Merging plutocratic interests with religion has been key to promoting climate change denial, including in the 2010 DVD series “Resisting the Green Dragon,” a product of the Cornwall Alliance. The 12-part teaching series, used in churches nationwide and featuring major Religious Right leaders, claims that environmentalism is a religion in opposition to Christianity. Funding is hidden behind Donors Trust, but the Cornwall Alliance is a project of the James Partnership, founded by E. Calvin Beisner, a fellow with several Scaife-funded entities, including the Atlas Economic Research Institute, Committee for a Constructive Tomorrow, and IRD.
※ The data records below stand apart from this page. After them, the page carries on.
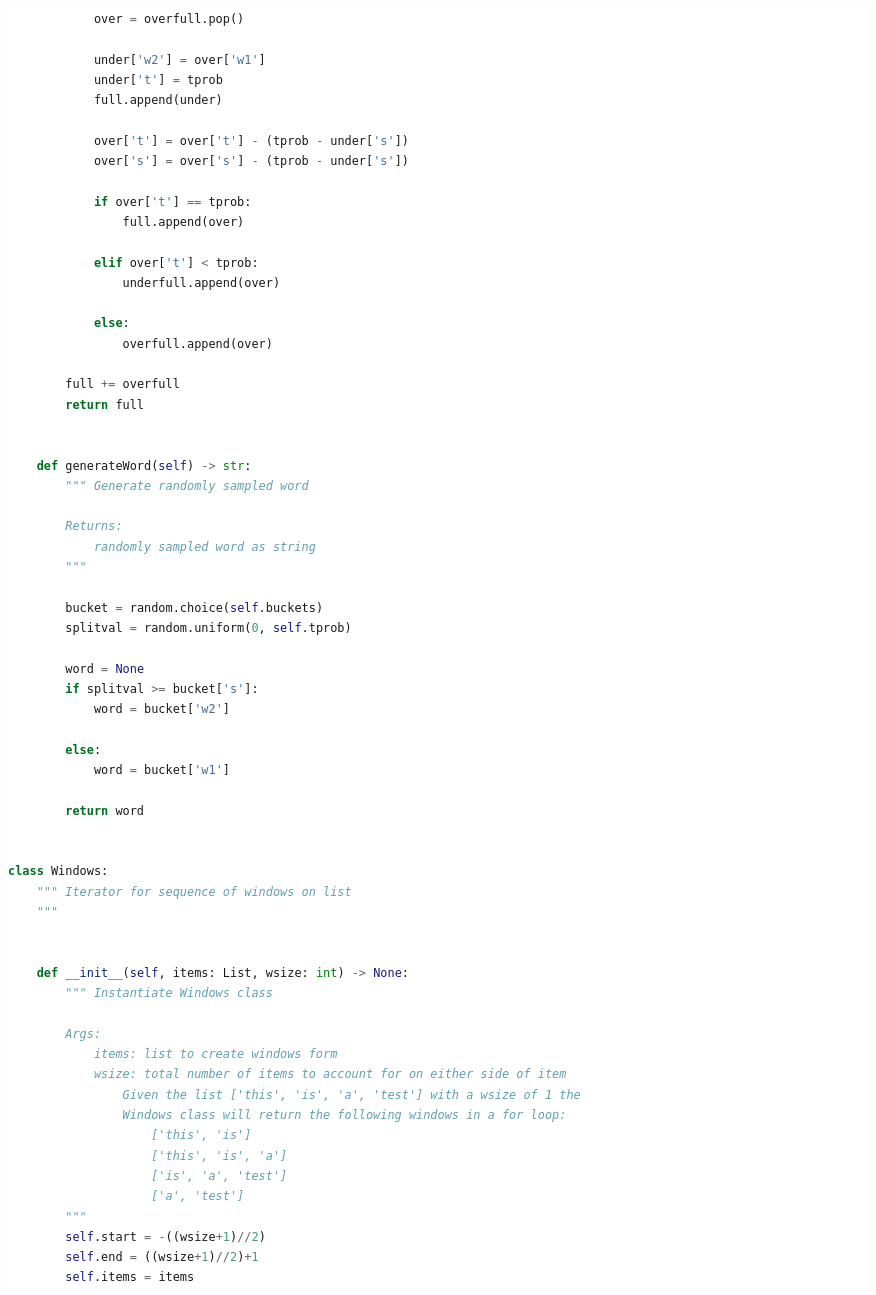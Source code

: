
 ```python
            over = overfull.pop()

            under['w2'] = over['w1']
            under['t'] = tprob 
            full.append(under)

            over['t'] = over['t'] - (tprob - under['s'])
            over['s'] = over['s'] - (tprob - under['s'])

            if over['t'] == tprob: 
                full.append(over)

            elif over['t'] < tprob: 
                underfull.append(over)                

            else: 
                overfull.append(over)

        full += overfull
        return full


    def generateWord(self) -> str:
        """ Generate randomly sampled word 

        Returns:
            randomly sampled word as string  
        """

        bucket = random.choice(self.buckets)
        splitval = random.uniform(0, self.tprob)

        word = None
        if splitval >= bucket['s']:
            word = bucket['w2']                

        else:
            word = bucket['w1']                

        return word


class Windows:
    """ Iterator for sequence of windows on list
    """


    def __init__(self, items: List, wsize: int) -> None:
        """ Instantiate Windows class

        Args:
            items: list to create windows form
            wsize: total number of items to account for on either side of item
                Given the list ['this', 'is', 'a', 'test'] with a wsize of 1 the
                Windows class will return the following windows in a for loop:
                    ['this', 'is']
                    ['this', 'is', 'a']
                    ['is', 'a', 'test']
                    ['a', 'test']
        """
        self.start = -((wsize+1)//2)
        self.end = ((wsize+1)//2)+1
        self.items = items 
```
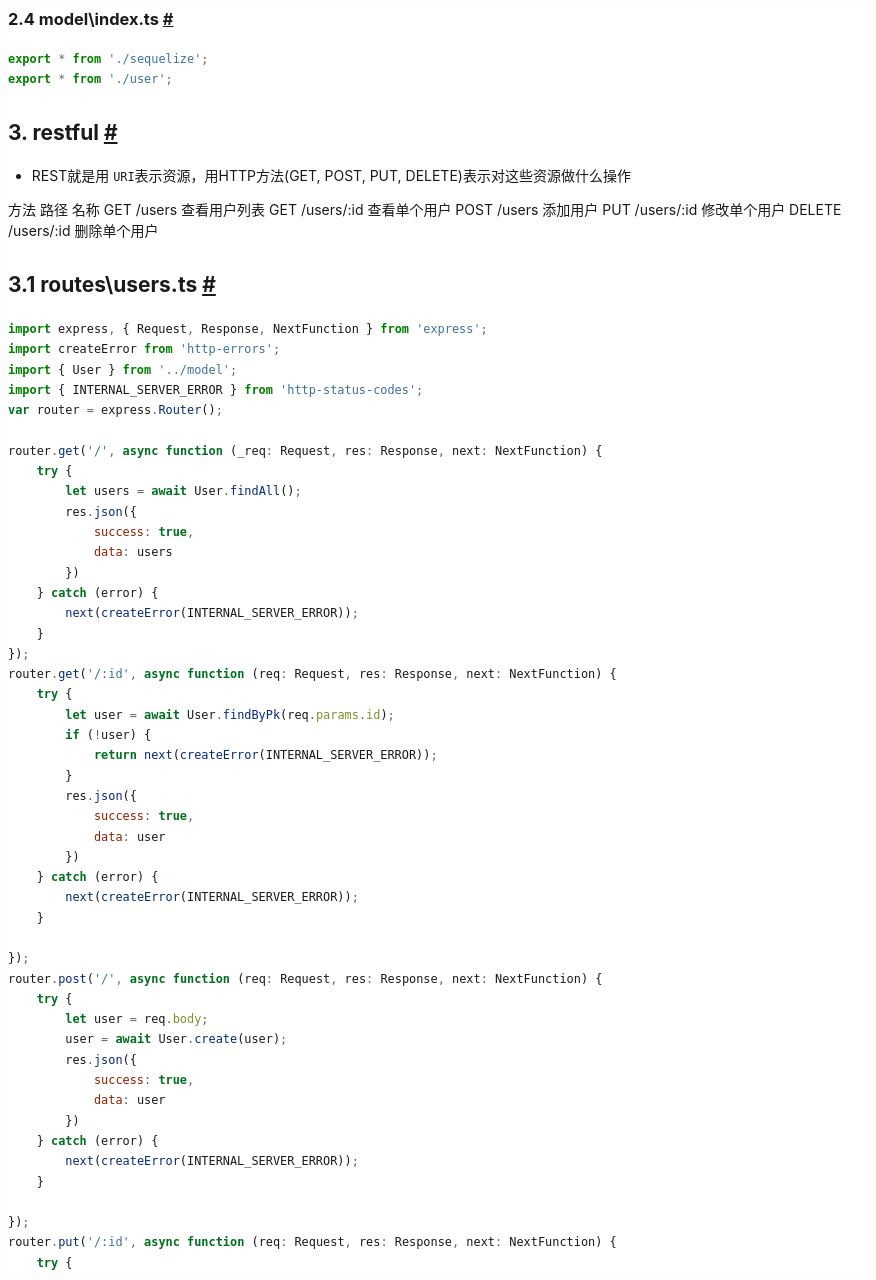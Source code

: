 ### 2.4 model\index.ts [#](#t1124-modelindexts)

```js
export * from './sequelize';
export * from './user';
```

## 3. restful [#](#t123-restful)

* REST就是用 `URI`表示资源，用HTTP方法(GET, POST, PUT, DELETE)表示对这些资源做什么操作

方法 路径 名称 GET /users 查看用户列表 GET /users/:id 查看单个用户 POST /users 添加用户 PUT /users/:id 修改单个用户 DELETE /users/:id 删除单个用户

## 3.1 routes\users.ts [#](#t1331-routesusersts)

```js
import express, { Request, Response, NextFunction } from 'express';
import createError from 'http-errors';
import { User } from '../model';
import { INTERNAL_SERVER_ERROR } from 'http-status-codes';
var router = express.Router();

router.get('/', async function (_req: Request, res: Response, next: NextFunction) {
    try {
        let users = await User.findAll();
        res.json({
            success: true,
            data: users
        })
    } catch (error) {
        next(createError(INTERNAL_SERVER_ERROR));
    }
});
router.get('/:id', async function (req: Request, res: Response, next: NextFunction) {
    try {
        let user = await User.findByPk(req.params.id);
        if (!user) {
            return next(createError(INTERNAL_SERVER_ERROR));
        }
        res.json({
            success: true,
            data: user
        })
    } catch (error) {
        next(createError(INTERNAL_SERVER_ERROR));
    }

});
router.post('/', async function (req: Request, res: Response, next: NextFunction) {
    try {
        let user = req.body;
        user = await User.create(user);
        res.json({
            success: true,
            data: user
        })
    } catch (error) {
        next(createError(INTERNAL_SERVER_ERROR));
    }

});
router.put('/:id', async function (req: Request, res: Response, next: NextFunction) {
    try {
```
The irreligious Scaife’s molding of religion into the image of right-wing politics was not limited to Christianity. As reported by the Washington Post, Scaife provided the seed money for former Reagan State Department official Elliot Abrams’ 1997 book “Faith or Fear.” Sponsorship of the book was suggested by the president of the Hudson Institute and reportedly prompted by Scaife’s concern that most American Jews remain politically liberal.
Islam and immigrants provided a different type of target. The Scaife foundations are major funders of anti-immigrant organizations, but are outspent by Colcom, the leading funder of anti-immigrant causes in the U.S. and founded by Scaife’s sister.
Institutionalized Islamophobia was exposed in PRA’s research report Manufacturing the Muslim Menace, and in Fear, Inc. by the Center for American Progress, with the latter citing the Scaife foundations as the largest single source.
The Pennsylvania Plan
Partnership between free market fundamentalism and religion was extended to the state level through a network of Heritage Foundation-style think tanks in all 50 states. These are linked through the State Policy Network and ALEC, but also work at the state level with a network of about three dozen state Family Policy Councils, loosely affiliated with the Family Research Council and Focus on the Family. This infrastructure is described in The Public Eye articles from 1999 and 2013, including coverage of the “Pennsylvania Plan” model of Don Eberly. Eberly was founder of both the Commonwealth Foundation and the Pennsylvania Family Institute, which work on shared agendas like school privatization.
In a 1989 speech to the Heritage Foundation, Eberly described the need for initiating both free market and religious tanks at the state and local levels. The Scaife foundations provide funding for both the Commonwealth Foundation and the Allegheny Institute for Public Policy, a similar think tank for the Pittsburgh area.
Scaife’s legacy in Pennsylvania includes an aggressive assault on labor unions. A PRA report titled “The Well-Funded Anti-Labor Arsenal” tracked $170 million dollars to major anti-union think tanks across the nation over 20 years, where the Scaife foundations provided the largest single block of funding. In 2013, the Commonwealth Foundation launched “Project Goliath,” a plan described with biblical terminology to follow in the footsteps of Wisconsin and Michigan to destroy Pennsylvania’s labor unions.
The Enigmatic Scaife
The libertarian Scaife has been portrayed in obituaries as less zealous in his later years, but the Scaife foundations’ reports show no backing away from right-wing causes, and the efforts to redefine him in his obituaries fail to negate his role as the “funding father” of modern conservatism. Quoting a column in the St. Louis Post Dispatch,
“Without those early Scaife-paid efforts, there might have been no Fox News, no tea party, no Sarah Palin or Ted Cruz. …Without the Federalist Society, whose members include four justices of the Supreme Court, there would be no corporate personhood decisions like Citizens United and Hobby Lobby.”
I would add that without Scaife’s funding, we might not now live in a nation where the interests of a few plutocratic billionaires successfully masquerade as religion.